Each EU citizen coming to live and work in Scotland contributes, on average, £10,400 per year in tax.
The UK Government's proposed Brexit deal is expected to halve the number of people from EU27 countries migrating to Scotland, meaning £2 billion less by 2040 to spend on vital public services such as the NHS and schools.
Ms Hyslop said:
"People from other EU countries bring huge economic and social benefits to Scotland. However, the UK Government's Brexit deal to end freedom of movement fails to take into account our distinct needs and now risks a worrying £2 billion cost to Scotland's tax revenues.
"With all of Scotland's population growth over the next 25 years predicted to come from migration, EU freedom of movement is vital for our nation's future prosperity and essential public serves, such as schools and hospitals.
"It is clearly in Scotland's best interests to stay in the EU or, if that is not possible, the European Single Market and Customs Union. Equally, the Scottish Government should have devolved responsibility for migration so we can have a migration policy tailored to Scotland's needs."

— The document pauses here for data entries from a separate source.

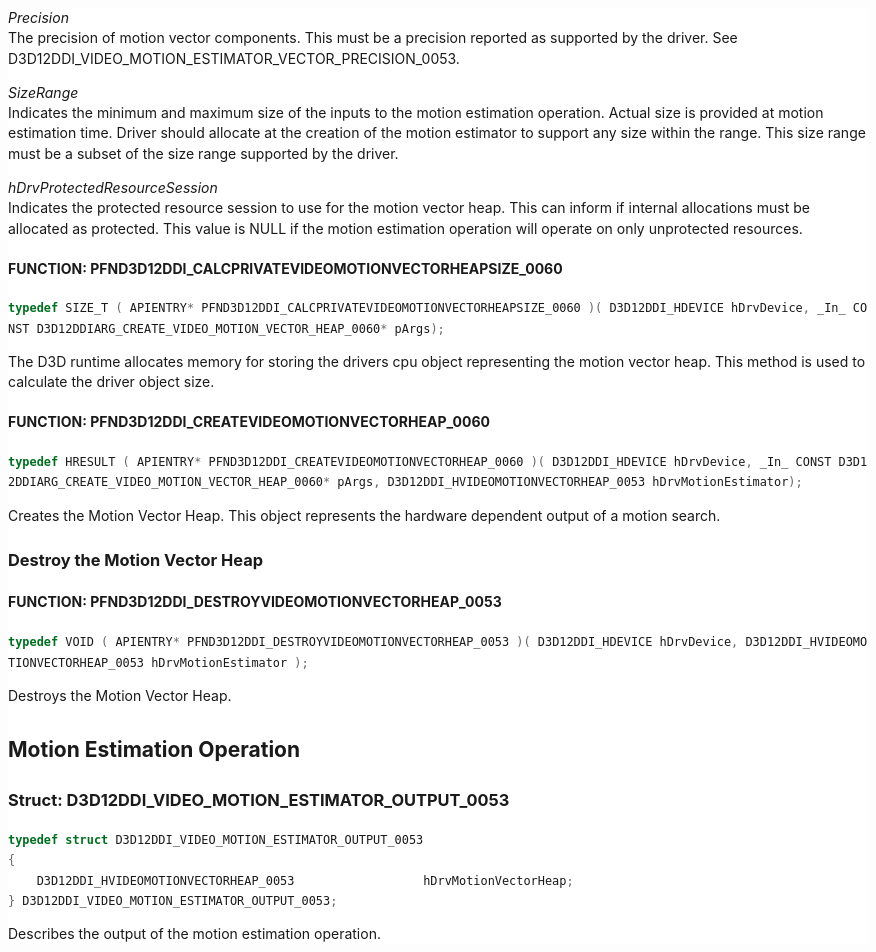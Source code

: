 *Precision*  
The precision of motion vector components. This must be a precision reported as supported by the driver. See D3D12DDI_VIDEO_MOTION_ESTIMATOR_VECTOR_PRECISION_0053.

*SizeRange*  
Indicates the minimum and maximum size of the inputs to the motion estimation operation. Actual size is provided at motion estimation time. Driver should allocate at the creation of the motion estimator to support any size within the range. This size range must be a subset of the size range supported by the driver.

*hDrvProtectedResourceSession*  
Indicates the protected resource session to use for the motion vector heap. This can inform if internal allocations must be allocated as protected. This value is NULL if the motion estimation operation will operate on only unprotected resources.

#### FUNCTION: PFND3D12DDI_CALCPRIVATEVIDEOMOTIONVECTORHEAPSIZE_0060

```c++
typedef SIZE_T ( APIENTRY* PFND3D12DDI_CALCPRIVATEVIDEOMOTIONVECTORHEAPSIZE_0060 )( D3D12DDI_HDEVICE hDrvDevice, _In_ CONST D3D12DDIARG_CREATE_VIDEO_MOTION_VECTOR_HEAP_0060* pArgs);
```

The D3D runtime allocates memory for storing the drivers cpu object representing the motion vector heap. This method is used to calculate the driver object size.

#### FUNCTION: PFND3D12DDI_CREATEVIDEOMOTIONVECTORHEAP_0060

```c++
typedef HRESULT ( APIENTRY* PFND3D12DDI_CREATEVIDEOMOTIONVECTORHEAP_0060 )( D3D12DDI_HDEVICE hDrvDevice, _In_ CONST D3D12DDIARG_CREATE_VIDEO_MOTION_VECTOR_HEAP_0060* pArgs, D3D12DDI_HVIDEOMOTIONVECTORHEAP_0053 hDrvMotionEstimator);
```
Creates the Motion Vector Heap.  This object represents the hardware dependent output of a motion search.

### Destroy the Motion Vector Heap

#### FUNCTION: PFND3D12DDI_DESTROYVIDEOMOTIONVECTORHEAP_0053
```c++
typedef VOID ( APIENTRY* PFND3D12DDI_DESTROYVIDEOMOTIONVECTORHEAP_0053 )( D3D12DDI_HDEVICE hDrvDevice, D3D12DDI_HVIDEOMOTIONVECTORHEAP_0053 hDrvMotionEstimator );
```
Destroys the Motion Vector Heap.

## Motion Estimation Operation

### Struct: D3D12DDI_VIDEO_MOTION_ESTIMATOR_OUTPUT_0053
```c++
typedef struct D3D12DDI_VIDEO_MOTION_ESTIMATOR_OUTPUT_0053
{
    D3D12DDI_HVIDEOMOTIONVECTORHEAP_0053                  hDrvMotionVectorHeap;
} D3D12DDI_VIDEO_MOTION_ESTIMATOR_OUTPUT_0053;
```
Describes the output of the motion estimation operation.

Scotland's Place in Europe: People, Jobs and Investment demonstrated continued migration from the EU in line with freedom of movement is required to support continued economic growth, with each additional EU citizen working in Scotland currently contributing an average of £10,400 in tax revenue.
Analysis shows there would be a 4.7% (£2 billion) reduction in Scotland's revenue by 2040 under the 50% reduction in EU migration population projected following Brexit.
In 2017 evidence submitted to the UK's Migration Advisory Committee (MAC) by the Scottish Government confirmed that EU nationals working in Scotland contribute an average of £34,400 each to Gross Domestic Product (GDP) - more than £4.4 billion a year.